When Banks talked about the public—meaning the
American people, the citizens of the United States—he referred to them as an
“it.”

He was beginning to see why Hollingshead hated this
man.

THE PENTAGON:
APRIL 12, T+5:35

“You'll need to leave immediately,” Banks
told him. “You're going to have to work damned fast if you're going to catch
them. We'll do everything in our power to help you—everything that doesn't
damage national security.”

“I know we're asking a very great deal of you,
son,” Hollingshead said. “I wish I could give you opportunity to volunteer for
this mission. I wish I could let you turn it down. Tell me, Captain, what are
your thoughts right now?”

“Permission to speak candidly, sir?”

Hollingshead came over and put a hand on his
shoulder. “Permission to swear a blue streak if you like. Permission to call us
every foul name you can think of. Just be honest and tell me what you're
thinking.”

“I think you called in the wrong man,” Chapel told
them.

Banks and Hollingshead both stared at Chapel in
shock.

From behind him, he heard Laughing Boy let out a
little chuckle, which was cut off quite abruptly as if he were trying to
suppress it.

Chapel could hardly believe he'd said it himself.
For ten years he'd been slowly dying in a desk job he hated. Doing basic police
work when he'd been trained to be out in the field, making a real difference.
How many times had he dreamed of a moment like this, of being called back to
active duty? Because it would have meant he was whole again. Not just
three-quarters of a human being, but a vital man of action.

But part of what made him want that, part of why he
could even hope for it, was his desire to do the
right
thing. The thing that made sense not just for him but for the
country he served. And there must have been a serious miscalculation somewhere
here.

He shook his head. “This isn't a matter for
Military Intelligence. You have four men out there, loose in America, who sound
as much like serial killers as anything else. That's the jurisdiction of the
FBI, the last time I checked. If they were detainees under extraordinary
rendition—even then—at most you should be working with the U.S. Marshals
Service. They're the ones who track down escaped fugitives.”
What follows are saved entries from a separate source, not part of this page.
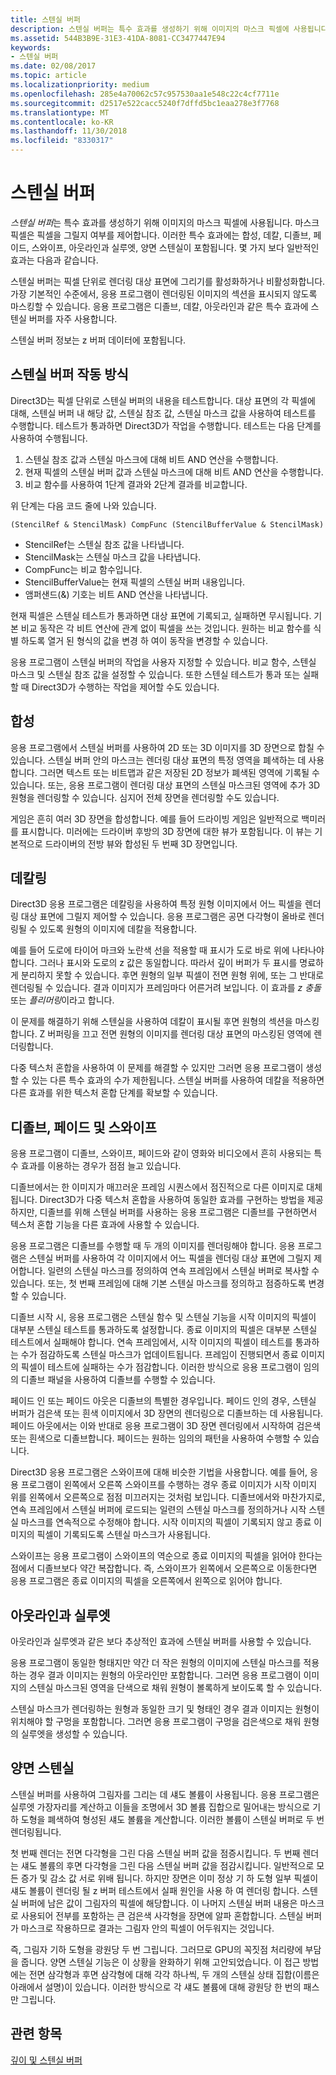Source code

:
 ```yaml
---
title: 스텐실 버퍼
description: 스텐실 버퍼는 특수 효과를 생성하기 위해 이미지의 마스크 픽셀에 사용됩니다.
ms.assetid: 544B3B9E-31E3-41DA-8081-CC3477447E94
keywords:
- 스텐실 버퍼
ms.date: 02/08/2017
ms.topic: article
ms.localizationpriority: medium
ms.openlocfilehash: 285e4a70062c57c957530aa1e548c22c4cf7711e
ms.sourcegitcommit: d2517e522cacc5240f7dffd5bc1eaa278e3f7768
ms.translationtype: MT
ms.contentlocale: ko-KR
ms.lasthandoff: 11/30/2018
ms.locfileid: "8330317"
---
```

# <a name="stencil-buffers"></a>스텐실 버퍼


*스텐실 버퍼*는 특수 효과를 생성하기 위해 이미지의 마스크 픽셀에 사용됩니다. 마스크 픽셀은 픽셀을 그릴지 여부를 제어합니다. 이러한 특수 효과에는 합성, 데칼, 디졸브, 페이드, 스와이프, 아웃라인과 실루엣, 양면 스텐실이 포함됩니다. 몇 가지 보다 일반적인 효과는 다음과 같습니다.

스텐실 버퍼는 픽셀 단위로 렌더링 대상 표면에 그리기를 활성화하거나 비활성화합니다. 가장 기본적인 수준에서, 응용 프로그램이 렌더링된 이미지의 섹션을 표시되지 않도록 마스킹할 수 있습니다. 응용 프로그램은 디졸브, 데칼, 아웃라인과 같은 특수 효과에 스텐실 버퍼를 자주 사용합니다.

스텐실 버퍼 정보는 z 버퍼 데이터에 포함됩니다.

## <a name="span-idhowthestencilbufferworksspanspan-idhowthestencilbufferworksspanspan-idhowthestencilbufferworksspanhow-the-stencil-buffer-works"></a><span id="How_the_Stencil_Buffer_Works"></span><span id="how_the_stencil_buffer_works"></span><span id="HOW_THE_STENCIL_BUFFER_WORKS"></span>스텐실 버퍼 작동 방식


Direct3D는 픽셀 단위로 스텐실 버퍼의 내용을 테스트합니다. 대상 표면의 각 픽셀에 대해, 스텐실 버퍼 내 해당 값, 스텐실 참조 값, 스텐실 마스크 값을 사용하여 테스트를 수행합니다. 테스트가 통과하면 Direct3D가 작업을 수행합니다. 테스트는 다음 단계를 사용하여 수행됩니다.

1.  스텐실 참조 값과 스텐실 마스크에 대해 비트 AND 연산을 수행합니다.
2.  현재 픽셀의 스텐실 버퍼 값과 스텐실 마스크에 대해 비트 AND 연산을 수행합니다.
3.  비교 함수를 사용하여 1단계 결과와 2단계 결과를 비교합니다.

위 단계는 다음 코드 줄에 나와 있습니다.

```
(StencilRef & StencilMask) CompFunc (StencilBufferValue & StencilMask)
```

-   StencilRef는 스텐실 참조 값을 나타냅니다.
-   StencilMask는 스텐실 마스크 값을 나타냅니다.
-   CompFunc는 비교 함수입니다.
-   StencilBufferValue는 현재 픽셀의 스텐실 버퍼 내용입니다.
-   앰퍼샌드(&) 기호는 비트 AND 연산을 나타냅니다.

현재 픽셀은 스텐실 테스트가 통과하면 대상 표면에 기록되고, 실패하면 무시됩니다. 기본 비교 동작은 각 비트 연산에 관계 없이 픽셀을 쓰는 것입니다. 원하는 비교 함수를 식별 하도록 열거 된 형식의 값을 변경 하 여이 동작을 변경할 수 있습니다.

응용 프로그램이 스텐실 버퍼의 작업을 사용자 지정할 수 있습니다. 비교 함수, 스텐실 마스크 및 스텐실 참조 값을 설정할 수 있습니다. 또한 스텐실 테스트가 통과 또는 실패할 때 Direct3D가 수행하는 작업을 제어할 수도 있습니다.

## <a name="span-idcompositingspanspan-idcompositingspanspan-idcompositingspancompositing"></a><span id="Compositing"></span><span id="compositing"></span><span id="COMPOSITING"></span>합성


응용 프로그램에서 스텐실 버퍼를 사용하여 2D 또는 3D 이미지를 3D 장면으로 합칠 수 있습니다. 스텐실 버퍼 안의 마스크는 렌더링 대상 표면의 특정 영역을 폐색하는 데 사용합니다. 그러면 텍스트 또는 비트맵과 같은 저장된 2D 정보가 폐색된 영역에 기록될 수 있습니다. 또는, 응용 프로그램이 렌더링 대상 표면의 스텐실 마스크된 영역에 추가 3D 원형을 렌더링할 수 있습니다. 심지어 전체 장면을 렌더링할 수도 있습니다.

게임은 흔히 여러 3D 장면을 합성합니다. 예를 들어 드라이빙 게임은 일반적으로 백미러를 표시합니다. 미러에는 드라이버 후방의 3D 장면에 대한 뷰가 포함됩니다. 이 뷰는 기본적으로 드라이버의 전방 뷰와 합성된 두 번째 3D 장면입니다.

## <a name="span-iddecalingspanspan-iddecalingspanspan-iddecalingspandecaling"></a><span id="Decaling"></span><span id="decaling"></span><span id="DECALING"></span>데칼링


Direct3D 응용 프로그램은 데칼링을 사용하여 특정 원형 이미지에서 어느 픽셀을 렌더링 대상 표면에 그릴지 제어할 수 있습니다. 응용 프로그램은 공면 다각형이 올바로 렌더링될 수 있도록 원형의 이미지에 데칼을 적용합니다.

예를 들어 도로에 타이어 마크와 노란색 선을 적용할 때 표시가 도로 바로 위에 나타나야 합니다. 그러나 표시와 도로의 z 값은 동일합니다. 따라서 깊이 버퍼가 두 표시를 명료하게 분리하지 못할 수 있습니다. 후면 원형의 일부 픽셀이 전면 원형 위에, 또는 그 반대로 렌더링될 수 있습니다. 결과 이미지가 프레임마다 어른거려 보입니다. 이 효과를 *z 충돌* 또는 *플리머링*이라고 합니다.

이 문제를 해결하기 위해 스텐실을 사용하여 데칼이 표시될 후면 원형의 섹션을 마스킹합니다. Z 버퍼링을 끄고 전면 원형의 이미지를 렌더링 대상 표면의 마스킹된 영역에 렌더링합니다.

다중 텍스처 혼합을 사용하여 이 문제를 해결할 수 있지만 그러면 응용 프로그램이 생성할 수 있는 다른 특수 효과의 수가 제한됩니다. 스텐실 버퍼를 사용하여 데칼을 적용하면 다른 효과를 위한 텍스처 혼합 단계를 확보할 수 있습니다.

## <a name="span-iddissolvesfadesandswipesspanspan-iddissolvesfadesandswipesspanspan-iddissolvesfadesandswipesspandissolves-fades-and-swipes"></a><span id="Dissolves__fades__and_swipes"></span><span id="dissolves__fades__and_swipes"></span><span id="DISSOLVES__FADES__AND_SWIPES"></span>디졸브, 페이드 및 스와이프


응용 프로그램이 디졸브, 스와이프, 페이드와 같이 영화와 비디오에서 흔히 사용되는 특수 효과를 이용하는 경우가 점점 늘고 있습니다.

디졸브에서는 한 이미지가 매끄러운 프레임 시퀀스에서 점진적으로 다른 이미지로 대체됩니다. Direct3D가 다중 텍스처 혼합을 사용하여 동일한 효과를 구현하는 방법을 제공하지만, 디졸브를 위해 스텐실 버퍼를 사용하는 응용 프로그램은 디졸브를 구현하면서 텍스처 혼합 기능을 다른 효과에 사용할 수 있습니다.

응용 프로그램은 디졸브를 수행할 때 두 개의 이미지를 렌더링해야 합니다. 응용 프로그램은 스텐실 버퍼를 사용하여 각 이미지에서 어느 픽셀을 렌더링 대상 표면에 그릴지 제어합니다. 일련의 스텐실 마스크를 정의하여 연속 프레임에서 스텐실 버퍼로 복사할 수 있습니다. 또는, 첫 번째 프레임에 대해 기본 스텐실 마스크를 정의하고 점증하도록 변경할 수 있습니다.

디졸브 시작 시, 응용 프로그램은 스텐실 함수 및 스텐실 기능을 시작 이미지의 픽셀이 대부분 스텐실 테스트를 통과하도록 설정합니다. 종료 이미지의 픽셀은 대부분 스텐실 테스트에서 실패해야 합니다. 연속 프레임에서, 시작 이미지의 픽셀이 테스트를 통과하는 수가 점감하도록 스텐실 마스크가 업데이트됩니다. 프레임이 진행되면서 종료 이미지의 픽셀이 테스트에 실패하는 수가 점감합니다. 이러한 방식으로 응용 프로그램이 임의의 디졸브 패널을 사용하여 디졸브를 수행할 수 있습니다.

페이드 인 또는 페이드 아웃은 디졸브의 특별한 경우입니다. 페이드 인의 경우, 스텐실 버퍼가 검은색 또는 흰색 이미지에서 3D 장면의 렌더링으로 디졸브하는 데 사용됩니다. 페이드 아웃에서는 이와 반대로 응용 프로그램이 3D 장면 렌더링에서 시작하여 검은색 또는 흰색으로 디졸브합니다. 페이드는 원하는 임의의 패턴을 사용하여 수행할 수 있습니다.

Direct3D 응용 프로그램은 스와이프에 대해 비슷한 기법을 사용합니다. 예를 들어, 응용 프로그램이 왼쪽에서 오른쪽 스와이프를 수행하는 경우 종료 이미지가 시작 이미지 위를 왼쪽에서 오른쪽으로 점점 미끄러지는 것처럼 보입니다. 디졸브에서와 마찬가지로, 연속 프레임에서 스텐실 버퍼에 로드되는 일련의 스텐실 마스크를 정의하거나 시작 스텐실 마스크를 연속적으로 수정해야 합니다. 시작 이미지의 픽셀이 기록되지 않고 종료 이미지의 픽셀이 기록되도록 스텐실 마스크가 사용됩니다.

스와이프는 응용 프로그램이 스와이프의 역순으로 종료 이미지의 픽셀을 읽어야 한다는 점에서 디졸브보다 약간 복잡합니다. 즉, 스와이프가 왼쪽에서 오른쪽으로 이동한다면 응용 프로그램은 종료 이미지의 픽셀을 오른쪽에서 왼쪽으로 읽어야 합니다.

## <a name="span-idoutlinesandsilhouettesspanspan-idoutlinesandsilhouettesspanspan-idoutlinesandsilhouettesspanoutlines-and-silhouettes"></a><span id="Outlines_and_silhouettes"></span><span id="outlines_and_silhouettes"></span><span id="OUTLINES_AND_SILHOUETTES"></span>아웃라인과 실루엣


아웃라인과 실루엣과 같은 보다 추상적인 효과에 스텐실 버퍼를 사용할 수 있습니다.

응용 프로그램이 동일한 형태지만 약간 더 작은 원형의 이미지에 스텐실 마스크를 적용하는 경우 결과 이미지는 원형의 아웃라인만 포함합니다. 그러면 응용 프로그램이 이미지의 스텐실 마스크된 영역을 단색으로 채워 원형이 볼록하게 보이도록 할 수 있습니다.

스텐실 마스크가 렌더링하는 원형과 동일한 크기 및 형태인 경우 결과 이미지는 원형이 위치해야 할 구멍을 포함합니다. 그러면 응용 프로그램이 구멍을 검은색으로 채워 원형의 실루엣을 생성할 수 있습니다.

## <a name="span-idtwo-sidedstencilspanspan-idtwo-sidedstencilspanspan-idtwo-sidedstencilspantwo-sided-stencil"></a><span id="Two-sided_stencil"></span><span id="two-sided_stencil"></span><span id="TWO-SIDED_STENCIL"></span>양면 스텐실


스텐실 버퍼를 사용하여 그림자를 그리는 데 섀도 볼륨이 사용됩니다. 응용 프로그램은 실루엣 가장자리를 계산하고 이들을 조명에서 3D 볼륨 집합으로 밀어내는 방식으로 기하 도형을 폐색하여 형성된 섀도 볼륨을 계산합니다. 이러한 볼륨이 스텐실 버퍼로 두 번 렌더링됩니다.

첫 번째 렌더는 전면 다각형을 그린 다음 스텐실 버퍼 값을 점증시킵니다. 두 번째 렌더는 섀도 볼륨의 후면 다각형을 그린 다음 스텐실 버퍼 값을 점감시킵니다. 일반적으로 모든 증가 및 감소 값 서로 위배 됩니다. 하지만 장면은 이미 정상 기 하 도형 일부 픽셀이 섀도 볼륨이 렌더링 될 z 버퍼 테스트에서 실패 원인을 사용 하 여 렌더링 합니다. 스텐실 버퍼에 남은 값이 그림자의 픽셀에 해당합니다. 이 나머지 스텐실 버퍼 내용은 마스크로 사용되어 전부를 포함하는 큰 검은색 사각형을 장면에 알파 혼합합니다. 스텐실 버퍼가 마스크로 작용하므로 결과는 그림자 안의 픽셀이 어두워지는 것입니다.

즉, 그림자 기하 도형을 광원당 두 번 그립니다. 그러므로 GPU의 꼭짓점 처리량에 부담을 줍니다. 양면 스텐실 기능은 이 상황을 완화하기 위해 고안되었습니다. 이 접근 방법에는 전면 삼각형과 후면 삼각형에 대해 각각 하나씩, 두 개의 스텐실 상태 집합(이름은 아래에서 설명)이 있습니다. 이러한 방식으로 각 섀도 볼륨에 대해 광원당 한 번의 패스만 그립니다.

## <a name="span-idrelated-topicsspanrelated-topics"></a><span id="related-topics"></span>관련 항목


[깊이 및 스텐실 버퍼](depth-and-stencil-buffers.md)

 

 




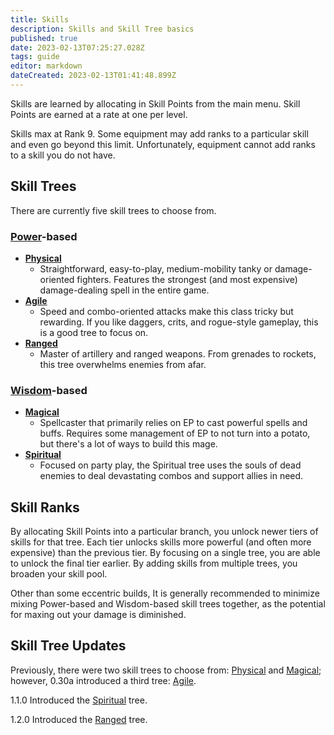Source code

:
 ```yaml
---
title: Skills
description: Skills and Skill Tree basics
published: true
date: 2023-02-13T07:25:27.028Z
tags: guide
editor: markdown
dateCreated: 2023-02-13T01:41:48.899Z
---
```


Skills are learned by allocating in Skill Points from the main menu. Skill Points are earned at a rate at one per level.

Skills max at Rank 9. Some equipment may add ranks to a particular skill and even go beyond this limit. Unfortunately, equipment cannot add ranks to a skill you do not have.

## Skill Trees

There are currently five skill trees to choose from.

### [Power](/stats/power)\-based

-   [**Physical**](/skills/physical)
    -   Straightforward, easy-to-play, medium-mobility tanky or damage-oriented fighters. Features the strongest (and most expensive) damage-dealing spell in the entire game.
-   [**Agile**](/skills/agile)
    -   Speed and combo-oriented attacks make this class tricky but rewarding. If you like daggers, crits, and rogue-style gameplay, this is a good tree to focus on.
-   [**Ranged**](/skills/ranged)
    -   Master of artillery and ranged weapons. From grenades to rockets, this tree overwhelms enemies from afar.

### [Wisdom](/stats/wisdom)\-based

-   [**Magical**](/skills/magical)
    -   Spellcaster that primarily relies on EP to cast powerful spells and buffs. Requires some management of EP to not turn into a potato, but there's a lot of ways to build this mage.
-   [**Spiritual**](/skills/spiritual)
    -   Focused on party play, the Spiritual tree uses the souls of dead enemies to deal devastating combos and support allies in need.

## Skill Ranks

By allocating Skill Points into a particular branch, you unlock newer tiers of skills for that tree. Each tier unlocks skills more powerful (and often more expensive) than the previous tier. By focusing on a single tree, you are able to unlock the final tier earlier. By adding skills from multiple trees, you broaden your skill pool.

Other than some eccentric builds, It is generally recommended to minimize mixing Power-based and Wisdom-based skill trees together, as the potential for maxing out your damage is diminished.

## Skill Tree Updates

Previously, there were two skill trees to choose from: [Physical](/skills/physical) and [Magical](/skills/magical); however, 0.30a introduced a third tree: [Agile](/skills/agile).

1.1.0 Introduced the [Spiritual](/skills/spiritual) tree.

1.2.0 Introduced the [Ranged](/skills/ranged) tree.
“I don't have time for this shit,” Banks said.

“Sir, with all due respect—I'm the one running out
of time,” Chapel told him. “There's one other thing I have to say, though. One
thing I need to make clear. You have the wrong man because
I am not a hit man
. I don't kill people for money.”

“You know how to use a gun, don't you?” Banks
demanded.

“The army taught me that, yes,” Chapel agreed. “But
I know you're a civilian, sir, and you may be operating under a common
misconception about soldiers. We aren't in the business of killing random
people. The mission of the armed forces is to extend U.S. policy through force
only when necessary, and to use other means whenever it is humanly
possible.”

Hollingshead nodded slowly. He was a military man,
Chapel was sure of it, so he already knew this.

“So when I find these men, I'm going to do
everything in my power to bring them in alive. Or at least capture them in the
safest way possible.”

“Then you're a fool,” Banks told him.

Hollingshead clapped his hands together in obvious
excitement. “Then you will do it? You'll get them back for us?”

“Sir,” Chapel said, standing at attention, “I do
not remember being asked for my acceptance of this mission, sir. I remember
being asked for my opinion.”

“What the fuck ever,” Banks said, rising from his
chair and frowning in anger. “I asked for a killer and you brought me a
goddamned Eagle Scout.”

It was, in its way, the nicest thing Banks had said
about Chapel yet. He knew he wasn't going to get anything better.